• EXERCISE INSTRUCTIONS:
Below is a listing; repeat exactly the lines from the one containing "- Jeffrey Li" to the one containing "publication: arXiv preprint", both included.

• SOURCE INFORMATION:
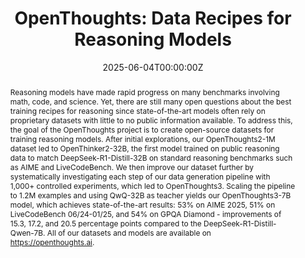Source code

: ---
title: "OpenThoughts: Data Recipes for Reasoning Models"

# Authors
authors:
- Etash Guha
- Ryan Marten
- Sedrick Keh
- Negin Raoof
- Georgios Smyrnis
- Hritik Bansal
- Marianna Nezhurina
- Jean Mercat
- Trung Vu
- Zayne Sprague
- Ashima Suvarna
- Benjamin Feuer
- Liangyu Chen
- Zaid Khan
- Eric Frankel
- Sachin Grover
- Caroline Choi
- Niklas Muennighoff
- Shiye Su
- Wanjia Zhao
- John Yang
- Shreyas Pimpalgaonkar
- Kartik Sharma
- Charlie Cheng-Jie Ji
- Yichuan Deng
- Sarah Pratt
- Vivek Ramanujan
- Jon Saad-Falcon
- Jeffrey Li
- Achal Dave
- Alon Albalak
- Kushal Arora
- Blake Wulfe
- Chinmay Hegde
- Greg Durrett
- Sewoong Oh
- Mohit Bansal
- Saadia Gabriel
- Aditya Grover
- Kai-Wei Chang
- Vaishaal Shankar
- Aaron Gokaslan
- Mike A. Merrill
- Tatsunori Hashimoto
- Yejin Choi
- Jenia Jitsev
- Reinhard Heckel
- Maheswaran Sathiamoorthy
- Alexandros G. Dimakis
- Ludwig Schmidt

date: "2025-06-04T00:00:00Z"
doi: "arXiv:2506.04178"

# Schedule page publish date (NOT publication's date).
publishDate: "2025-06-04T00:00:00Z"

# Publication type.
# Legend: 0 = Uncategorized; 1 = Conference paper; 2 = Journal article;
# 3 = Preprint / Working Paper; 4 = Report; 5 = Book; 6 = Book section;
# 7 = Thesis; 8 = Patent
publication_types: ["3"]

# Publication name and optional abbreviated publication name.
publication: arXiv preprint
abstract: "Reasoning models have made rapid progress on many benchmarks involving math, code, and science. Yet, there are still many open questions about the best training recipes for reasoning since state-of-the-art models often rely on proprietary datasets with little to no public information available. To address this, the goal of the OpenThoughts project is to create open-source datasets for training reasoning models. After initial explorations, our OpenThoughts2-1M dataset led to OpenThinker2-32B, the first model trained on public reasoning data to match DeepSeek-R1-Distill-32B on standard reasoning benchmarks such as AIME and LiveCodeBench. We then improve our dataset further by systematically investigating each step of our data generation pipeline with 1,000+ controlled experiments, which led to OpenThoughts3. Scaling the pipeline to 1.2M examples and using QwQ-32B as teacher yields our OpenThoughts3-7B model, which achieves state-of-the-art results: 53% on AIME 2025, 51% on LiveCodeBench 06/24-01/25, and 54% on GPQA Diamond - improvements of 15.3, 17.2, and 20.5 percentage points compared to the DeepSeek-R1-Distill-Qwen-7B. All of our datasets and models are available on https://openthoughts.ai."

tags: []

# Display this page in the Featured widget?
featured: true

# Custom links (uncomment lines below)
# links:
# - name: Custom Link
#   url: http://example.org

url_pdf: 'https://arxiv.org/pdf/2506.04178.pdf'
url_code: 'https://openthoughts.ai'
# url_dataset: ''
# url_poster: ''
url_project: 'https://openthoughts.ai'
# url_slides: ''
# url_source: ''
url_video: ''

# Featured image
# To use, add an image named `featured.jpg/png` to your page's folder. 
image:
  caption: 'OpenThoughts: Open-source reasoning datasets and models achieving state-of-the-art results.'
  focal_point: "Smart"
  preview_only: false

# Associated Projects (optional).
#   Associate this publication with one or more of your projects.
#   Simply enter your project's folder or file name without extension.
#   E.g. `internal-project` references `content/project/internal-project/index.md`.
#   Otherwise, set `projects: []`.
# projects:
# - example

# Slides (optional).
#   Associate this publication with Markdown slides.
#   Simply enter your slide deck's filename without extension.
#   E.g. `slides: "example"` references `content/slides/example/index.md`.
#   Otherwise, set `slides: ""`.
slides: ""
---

...

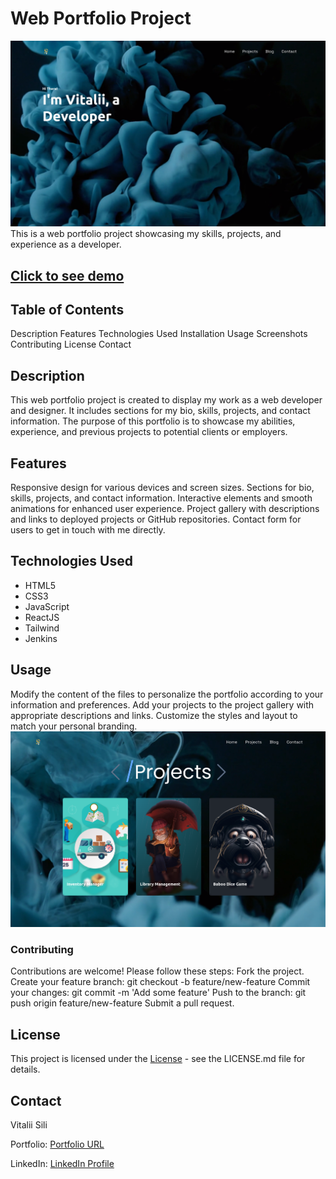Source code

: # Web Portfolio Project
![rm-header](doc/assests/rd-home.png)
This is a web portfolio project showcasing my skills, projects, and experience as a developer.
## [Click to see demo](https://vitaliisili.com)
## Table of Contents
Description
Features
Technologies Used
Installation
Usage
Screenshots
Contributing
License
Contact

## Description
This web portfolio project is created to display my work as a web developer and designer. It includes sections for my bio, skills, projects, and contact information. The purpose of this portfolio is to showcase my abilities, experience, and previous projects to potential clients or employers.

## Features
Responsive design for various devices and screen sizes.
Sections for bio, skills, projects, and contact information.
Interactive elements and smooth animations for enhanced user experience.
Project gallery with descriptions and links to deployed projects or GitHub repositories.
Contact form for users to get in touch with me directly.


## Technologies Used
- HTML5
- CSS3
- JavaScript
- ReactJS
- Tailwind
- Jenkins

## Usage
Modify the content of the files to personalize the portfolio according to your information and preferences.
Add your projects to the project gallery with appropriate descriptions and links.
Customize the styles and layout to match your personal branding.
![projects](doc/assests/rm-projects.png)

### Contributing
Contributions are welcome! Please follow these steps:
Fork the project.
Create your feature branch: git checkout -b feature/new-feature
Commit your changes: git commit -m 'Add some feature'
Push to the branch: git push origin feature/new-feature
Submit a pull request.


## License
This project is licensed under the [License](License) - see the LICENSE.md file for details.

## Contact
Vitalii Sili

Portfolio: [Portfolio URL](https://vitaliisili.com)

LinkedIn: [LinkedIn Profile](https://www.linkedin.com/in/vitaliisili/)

• EXPECTED OUTPUT:
- Jeffrey Li
- Achal Dave
- Alon Albalak
- Kushal Arora
- Blake Wulfe
- Chinmay Hegde
- Greg Durrett
- Sewoong Oh
- Mohit Bansal
- Saadia Gabriel
- Aditya Grover
- Kai-Wei Chang
- Vaishaal Shankar
- Aaron Gokaslan
- Mike A. Merrill
- Tatsunori Hashimoto
- Yejin Choi
- Jenia Jitsev
- Reinhard Heckel
- Maheswaran Sathiamoorthy
- Alexandros G. Dimakis
- Ludwig Schmidt

date: "2025-06-04T00:00:00Z"
doi: "arXiv:2506.04178"

# Schedule page publish date (NOT publication's date).
publishDate: "2025-06-04T00:00:00Z"

# Publication type.
# Legend: 0 = Uncategorized; 1 = Conference paper; 2 = Journal article;
# 3 = Preprint / Working Paper; 4 = Report; 5 = Book; 6 = Book section;
# 7 = Thesis; 8 = Patent
publication_types: ["3"]

# Publication name and optional abbreviated publication name.
publication: arXiv preprint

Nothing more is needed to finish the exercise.